Shear wave elastography in MSK

Abstract

Objectives To describe our experience applying shear wave elastography to the musculoskeletal system, as well as some potential sources of artifact when applying this new technology. Summary Disease states in the musculoskeletal system often manifest as altered tissue morphology evident on conventional gray-scale ultrasound imaging. These states also display other changes, such as altered tissue vascularity and mechanical properties. An example would be the tendon softening associated with tendinosis. US elastography provides a measure of local soft-tissue stiffness by means of mechanical stimulation. Presently, the two most common forms of US elastography measure tissue stiffness and strain by recording (a) how tissues respond to external compression obtained by applying manual pressure (Quasi-static or compression based on response to acoustic radiation force generated by the ultrasound transducer, the latter referred to as Shear-Wave Elastography (SWE). SWE employs a focused acoustic beam generated by the US transducer to compress the underlying tissue, thereby inducing a local shear wave.

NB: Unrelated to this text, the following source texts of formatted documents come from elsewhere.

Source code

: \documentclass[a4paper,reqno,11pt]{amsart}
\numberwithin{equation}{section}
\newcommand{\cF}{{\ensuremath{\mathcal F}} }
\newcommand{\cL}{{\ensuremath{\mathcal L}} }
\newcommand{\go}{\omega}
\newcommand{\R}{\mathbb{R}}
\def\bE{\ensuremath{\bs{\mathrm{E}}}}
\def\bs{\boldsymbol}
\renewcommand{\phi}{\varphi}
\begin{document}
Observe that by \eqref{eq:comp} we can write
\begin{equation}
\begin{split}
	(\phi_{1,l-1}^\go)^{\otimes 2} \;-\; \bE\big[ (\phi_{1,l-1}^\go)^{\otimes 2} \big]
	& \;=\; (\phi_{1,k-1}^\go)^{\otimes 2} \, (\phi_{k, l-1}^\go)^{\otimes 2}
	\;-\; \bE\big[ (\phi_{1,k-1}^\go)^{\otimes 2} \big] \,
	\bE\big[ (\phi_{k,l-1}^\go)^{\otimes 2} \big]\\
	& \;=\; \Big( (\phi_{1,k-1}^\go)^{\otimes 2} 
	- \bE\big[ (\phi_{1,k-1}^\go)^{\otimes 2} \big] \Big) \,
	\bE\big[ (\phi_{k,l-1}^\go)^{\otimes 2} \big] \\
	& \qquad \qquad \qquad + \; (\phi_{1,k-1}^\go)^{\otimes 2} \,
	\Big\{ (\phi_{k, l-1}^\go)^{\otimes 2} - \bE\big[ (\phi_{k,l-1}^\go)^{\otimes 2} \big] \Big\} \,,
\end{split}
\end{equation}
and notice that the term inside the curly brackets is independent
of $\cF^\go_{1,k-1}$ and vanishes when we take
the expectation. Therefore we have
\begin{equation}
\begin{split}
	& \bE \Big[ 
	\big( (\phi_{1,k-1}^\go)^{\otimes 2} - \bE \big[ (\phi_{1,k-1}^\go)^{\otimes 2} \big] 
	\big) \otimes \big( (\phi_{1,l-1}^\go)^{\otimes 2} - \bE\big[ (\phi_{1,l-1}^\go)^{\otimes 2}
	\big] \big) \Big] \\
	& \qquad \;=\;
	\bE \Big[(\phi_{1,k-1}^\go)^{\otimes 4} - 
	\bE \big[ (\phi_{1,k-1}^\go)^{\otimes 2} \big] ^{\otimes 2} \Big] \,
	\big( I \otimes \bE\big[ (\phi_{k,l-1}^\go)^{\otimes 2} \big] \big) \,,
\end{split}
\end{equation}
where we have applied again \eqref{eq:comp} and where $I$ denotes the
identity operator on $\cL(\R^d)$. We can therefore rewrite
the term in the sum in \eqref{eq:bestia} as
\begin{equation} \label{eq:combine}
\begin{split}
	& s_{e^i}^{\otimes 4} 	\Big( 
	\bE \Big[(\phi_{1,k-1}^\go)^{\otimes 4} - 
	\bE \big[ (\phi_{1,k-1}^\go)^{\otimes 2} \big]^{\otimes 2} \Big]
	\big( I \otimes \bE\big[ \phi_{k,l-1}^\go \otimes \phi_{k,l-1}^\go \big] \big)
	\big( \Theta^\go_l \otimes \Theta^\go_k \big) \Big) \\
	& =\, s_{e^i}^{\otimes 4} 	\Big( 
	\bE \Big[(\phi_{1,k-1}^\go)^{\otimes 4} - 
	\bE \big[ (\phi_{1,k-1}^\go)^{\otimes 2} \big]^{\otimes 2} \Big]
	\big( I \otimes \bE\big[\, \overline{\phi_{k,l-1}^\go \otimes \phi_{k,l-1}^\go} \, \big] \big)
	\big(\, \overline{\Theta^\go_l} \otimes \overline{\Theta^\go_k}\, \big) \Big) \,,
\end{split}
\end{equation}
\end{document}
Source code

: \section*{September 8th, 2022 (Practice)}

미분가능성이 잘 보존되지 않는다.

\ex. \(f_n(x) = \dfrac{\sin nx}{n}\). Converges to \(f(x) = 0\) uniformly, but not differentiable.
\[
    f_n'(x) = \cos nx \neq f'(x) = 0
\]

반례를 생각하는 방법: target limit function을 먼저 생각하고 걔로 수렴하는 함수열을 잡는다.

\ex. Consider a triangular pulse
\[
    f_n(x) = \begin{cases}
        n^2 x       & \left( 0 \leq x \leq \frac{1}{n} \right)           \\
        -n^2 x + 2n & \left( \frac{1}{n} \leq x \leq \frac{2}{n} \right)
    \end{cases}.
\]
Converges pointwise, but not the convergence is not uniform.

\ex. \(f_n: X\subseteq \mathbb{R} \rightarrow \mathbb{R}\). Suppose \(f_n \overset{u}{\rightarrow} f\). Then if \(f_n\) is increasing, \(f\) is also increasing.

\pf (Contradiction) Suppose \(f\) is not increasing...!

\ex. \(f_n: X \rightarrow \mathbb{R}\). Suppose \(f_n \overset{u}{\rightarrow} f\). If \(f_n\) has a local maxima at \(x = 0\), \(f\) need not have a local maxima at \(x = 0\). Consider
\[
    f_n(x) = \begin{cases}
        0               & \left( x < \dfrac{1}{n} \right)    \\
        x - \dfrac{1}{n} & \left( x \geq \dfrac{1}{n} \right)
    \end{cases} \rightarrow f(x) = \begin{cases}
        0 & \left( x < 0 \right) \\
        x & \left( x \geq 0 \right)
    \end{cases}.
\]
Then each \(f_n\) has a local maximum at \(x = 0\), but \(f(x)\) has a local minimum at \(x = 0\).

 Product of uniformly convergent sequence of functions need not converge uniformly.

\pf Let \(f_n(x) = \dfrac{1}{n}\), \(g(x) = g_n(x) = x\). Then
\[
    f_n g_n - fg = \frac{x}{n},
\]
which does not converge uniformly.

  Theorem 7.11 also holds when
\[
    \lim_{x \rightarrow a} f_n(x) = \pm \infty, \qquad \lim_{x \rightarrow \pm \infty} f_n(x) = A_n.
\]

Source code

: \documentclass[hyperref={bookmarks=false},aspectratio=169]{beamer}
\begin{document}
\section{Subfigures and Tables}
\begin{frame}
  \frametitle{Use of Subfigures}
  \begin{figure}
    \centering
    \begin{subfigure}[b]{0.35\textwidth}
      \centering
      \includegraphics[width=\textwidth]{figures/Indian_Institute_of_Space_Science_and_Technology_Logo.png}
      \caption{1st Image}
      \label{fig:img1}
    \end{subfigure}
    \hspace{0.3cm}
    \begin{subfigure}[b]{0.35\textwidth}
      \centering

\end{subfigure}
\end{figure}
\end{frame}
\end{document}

The speed of that wave, also known as the shear- wave velocity (SWV), is then measured as it propagates through the tissue and displayed as a parametric image or through selective region-of-interest (ROI) analysis, measured in meters per second. SWV provides a quantitative metric of tissue stiffness because it directly relates to the local shear elastic modulus, such that the stiffer the tissue, the greater the SWV. Consequently, some vendors directly display shear wave data as elastic modulus in kilopascals (KPS). In the current discussion, we briefly review some basic principles of shear wave imaging, review some of the common musculoskeletal applications, to date, and describe our experience using SWE in the musculoskeletal system with attention to skeletal muscle and tendons. We review some potential artifacts that the sonographer should be aware of in applying this new technology to tendon and muscle imaging.